The mandate of an offensive attack is to dictate that the opponent defends the entire dimensions of the field. Over the next few posts I will provide a basis for the spread attack providing variations for you to consider and implement into your current scheme. Formationing, motion, personnel, blocking schemes in protection and the run game, and launch point differentials will be explored.
There is no question that the Hal Mumme/Mike Leach scheme has become extremely trendy and the Rich Rodriguez tailoring of the zone read option to Manny Matsakis and his tripleshoot have changed the way we think about offensive football, to name a few.
Exploring variations of the spread to fit your personnel is paramount. Simply deploying a scheme that works for someone else does not necessarily translate into success for your squad without the proper skill sets of your players.
When putting together your approach, a reason for it must be considered. Remember that a system should appear complicated enough in conflict to the defense but is easily implemented as a solid base attack to build from. Ask yourself and your staff, “why use a spread attack”?
I am going to provide a bit of a differing approach than that of the aforementioned coaches yet there are definitely similarities in all our philosophical approaches. The biggest of course that we all spread the field and push the clock but I’m going to provide you with a few things to consider to modify what these highly successful coaches have been able to accomplish. The key to remember is that at the collegiate and professional levels, you can recruit to your system. As a high school coach you will not always have the luxury of having the players to fit those schemes precisely. My hope is to give you something to modify the scheme so that your kids have an opportunity to experience success and that is what coaching is ultimately all about.
For a run and pass offense to complement one another, they should operate from the same offensive sets. Formations must force the defense to cover the width of the field without sacrificing the run game and that is why I used a two back/three wide receiver grouping (four wides in the CFL) so often to provide a direct conflict to the defensive thinking.

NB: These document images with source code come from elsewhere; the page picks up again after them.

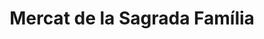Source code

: ---
title: "Mercat de la Sagrada Família"
url: /manresa/mercat-de-la-sagrada-familia/
shop: supermercado
---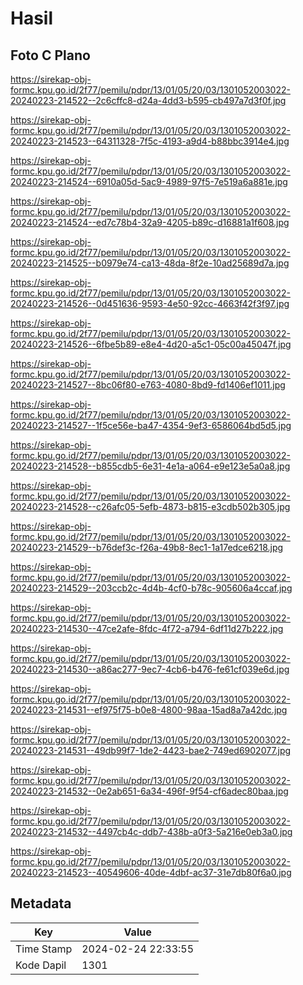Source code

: # Hasil

## Foto C Plano

https://sirekap-obj-formc.kpu.go.id/2f77/pemilu/pdpr/13/01/05/20/03/1301052003022-20240223-214522--2c6cffc8-d24a-4dd3-b595-cb497a7d3f0f.jpg

https://sirekap-obj-formc.kpu.go.id/2f77/pemilu/pdpr/13/01/05/20/03/1301052003022-20240223-214523--64311328-7f5c-4193-a9d4-b88bbc3914e4.jpg

https://sirekap-obj-formc.kpu.go.id/2f77/pemilu/pdpr/13/01/05/20/03/1301052003022-20240223-214524--6910a05d-5ac9-4989-97f5-7e519a6a881e.jpg

https://sirekap-obj-formc.kpu.go.id/2f77/pemilu/pdpr/13/01/05/20/03/1301052003022-20240223-214524--ed7c78b4-32a9-4205-b89c-d16881a1f608.jpg

https://sirekap-obj-formc.kpu.go.id/2f77/pemilu/pdpr/13/01/05/20/03/1301052003022-20240223-214525--b0979e74-ca13-48da-8f2e-10ad25689d7a.jpg

https://sirekap-obj-formc.kpu.go.id/2f77/pemilu/pdpr/13/01/05/20/03/1301052003022-20240223-214526--0d451636-9593-4e50-92cc-4663f42f3f97.jpg

https://sirekap-obj-formc.kpu.go.id/2f77/pemilu/pdpr/13/01/05/20/03/1301052003022-20240223-214526--6fbe5b89-e8e4-4d20-a5c1-05c00a45047f.jpg

https://sirekap-obj-formc.kpu.go.id/2f77/pemilu/pdpr/13/01/05/20/03/1301052003022-20240223-214527--8bc06f80-e763-4080-8bd9-fd1406ef1011.jpg

https://sirekap-obj-formc.kpu.go.id/2f77/pemilu/pdpr/13/01/05/20/03/1301052003022-20240223-214527--1f5ce56e-ba47-4354-9ef3-6586064bd5d5.jpg

https://sirekap-obj-formc.kpu.go.id/2f77/pemilu/pdpr/13/01/05/20/03/1301052003022-20240223-214528--b855cdb5-6e31-4e1a-a064-e9e123e5a0a8.jpg

https://sirekap-obj-formc.kpu.go.id/2f77/pemilu/pdpr/13/01/05/20/03/1301052003022-20240223-214528--c26afc05-5efb-4873-b815-e3cdb502b305.jpg

https://sirekap-obj-formc.kpu.go.id/2f77/pemilu/pdpr/13/01/05/20/03/1301052003022-20240223-214529--b76def3c-f26a-49b8-8ec1-1a17edce6218.jpg

https://sirekap-obj-formc.kpu.go.id/2f77/pemilu/pdpr/13/01/05/20/03/1301052003022-20240223-214529--203ccb2c-4d4b-4cf0-b78c-905606a4ccaf.jpg

https://sirekap-obj-formc.kpu.go.id/2f77/pemilu/pdpr/13/01/05/20/03/1301052003022-20240223-214530--47ce2afe-8fdc-4f72-a794-6df11d27b222.jpg

https://sirekap-obj-formc.kpu.go.id/2f77/pemilu/pdpr/13/01/05/20/03/1301052003022-20240223-214530--a86ac277-9ec7-4cb6-b476-fe61cf039e6d.jpg

https://sirekap-obj-formc.kpu.go.id/2f77/pemilu/pdpr/13/01/05/20/03/1301052003022-20240223-214531--ef975f75-b0e8-4800-98aa-15ad8a7a42dc.jpg

https://sirekap-obj-formc.kpu.go.id/2f77/pemilu/pdpr/13/01/05/20/03/1301052003022-20240223-214531--49db99f7-1de2-4423-bae2-749ed6902077.jpg

https://sirekap-obj-formc.kpu.go.id/2f77/pemilu/pdpr/13/01/05/20/03/1301052003022-20240223-214532--0e2ab651-6a34-496f-9f54-cf6adec80baa.jpg

https://sirekap-obj-formc.kpu.go.id/2f77/pemilu/pdpr/13/01/05/20/03/1301052003022-20240223-214532--4497cb4c-ddb7-438b-a0f3-5a216e0eb3a0.jpg

https://sirekap-obj-formc.kpu.go.id/2f77/pemilu/pdpr/13/01/05/20/03/1301052003022-20240223-214523--40549606-40de-4dbf-ac37-31e7db80f6a0.jpg


## Metadata

| Key        | Value               |
| ---------- | ------------------- |
| Time Stamp | 2024-02-24 22:33:55 |
| Kode Dapil | 1301                |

The three wide receiver set dictates a philosophy that widens the windows in coverage schemes while reducing opportunities for the defense to put eight in the box. By spreading the formation it allows for full expression of the route combination forcing the defenders to expand in coverage across the field while providing the quarterback with a distinct view of the patterns and the coverage.
Two back sets are required to truly effectively run the football. It provides a solid inside zone scheme allowing for the “downhill” attack of the defensive front as compared to the slower developing lateral run schemes. Two backs strengthen the flank attack with lead blockers and extenuate the play action pass attack as every run has an accompanying pass. Two backs will also create personnel mismatches in the pass game as motion will remove defenders from the box placing them in open space where they are less comfortable and continuing to provide a run threat with a ball carrier other than the quarterback still in the backfield. The use of a hybrid fullback/tight end or “H” back is what we looked for to compliment the featured tailback motioning out to create new flanks or staying in the box as a run blocker and occasional carrier. Part of the package included two true tailbacks which provided conflict in the double screen concept and in the broom sweep from the slot, to name a few variations.